[WORK TO COMPLETE]
Would you please return the lines of the entries below starting at the line that has "### Which of the following is a primary" and ending at the line that has "legally and efficiently.", both included, exactly as they are?
(INPUT RECORDS begins)
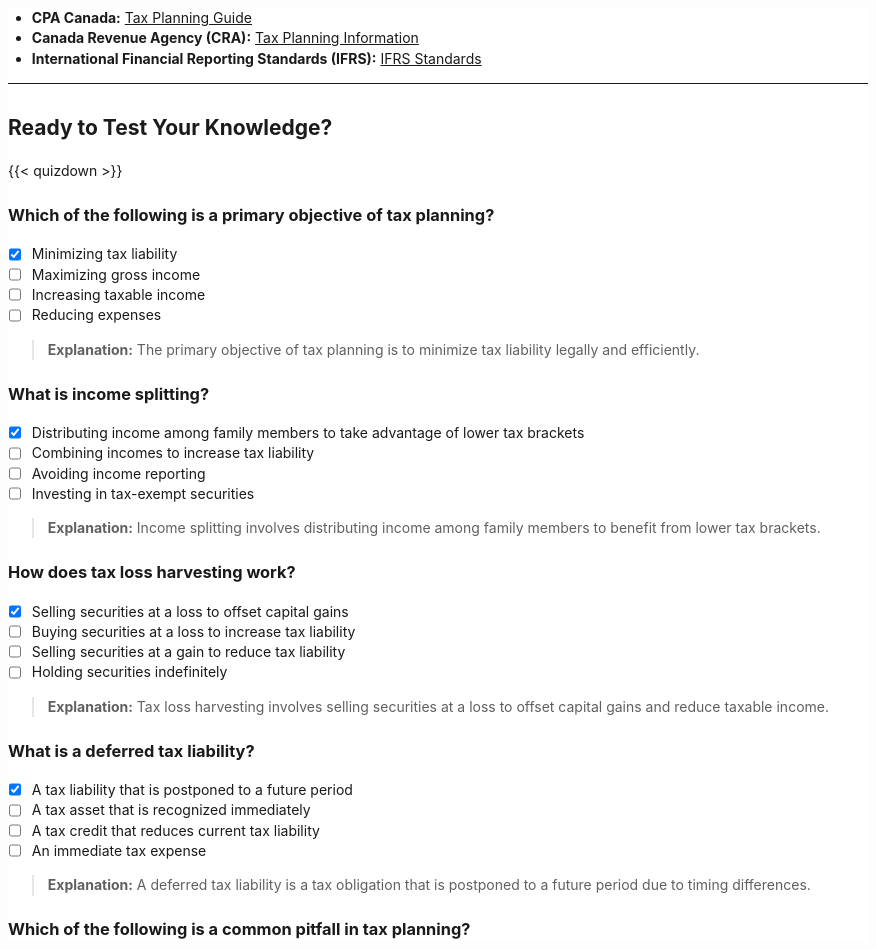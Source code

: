- **CPA Canada:** [Tax Planning Guide](https://www.cpacanada.ca/en)
- **Canada Revenue Agency (CRA):** [Tax Planning Information](https://www.canada.ca/en/revenue-agency.html)
- **International Financial Reporting Standards (IFRS):** [IFRS Standards](https://www.ifrs.org/)

---

## **Ready to Test Your Knowledge?**

{{< quizdown >}}

### Which of the following is a primary objective of tax planning?

- [x] Minimizing tax liability
- [ ] Maximizing gross income
- [ ] Increasing taxable income
- [ ] Reducing expenses

> **Explanation:** The primary objective of tax planning is to minimize tax liability legally and efficiently.

### What is income splitting?

- [x] Distributing income among family members to take advantage of lower tax brackets
- [ ] Combining incomes to increase tax liability
- [ ] Avoiding income reporting
- [ ] Investing in tax-exempt securities

> **Explanation:** Income splitting involves distributing income among family members to benefit from lower tax brackets.

### How does tax loss harvesting work?

- [x] Selling securities at a loss to offset capital gains
- [ ] Buying securities at a loss to increase tax liability
- [ ] Selling securities at a gain to reduce tax liability
- [ ] Holding securities indefinitely

> **Explanation:** Tax loss harvesting involves selling securities at a loss to offset capital gains and reduce taxable income.

### What is a deferred tax liability?

- [x] A tax liability that is postponed to a future period
- [ ] A tax asset that is recognized immediately
- [ ] A tax credit that reduces current tax liability
- [ ] An immediate tax expense

> **Explanation:** A deferred tax liability is a tax obligation that is postponed to a future period due to timing differences.

### Which of the following is a common pitfall in tax planning?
(INPUT RECORDS ends)
[WRITTEN SOLUTION]
### Which of the following is a primary objective of tax planning?

- [x] Minimizing tax liability
- [ ] Maximizing gross income
- [ ] Increasing taxable income
- [ ] Reducing expenses

> **Explanation:** The primary objective of tax planning is to minimize tax liability legally and efficiently.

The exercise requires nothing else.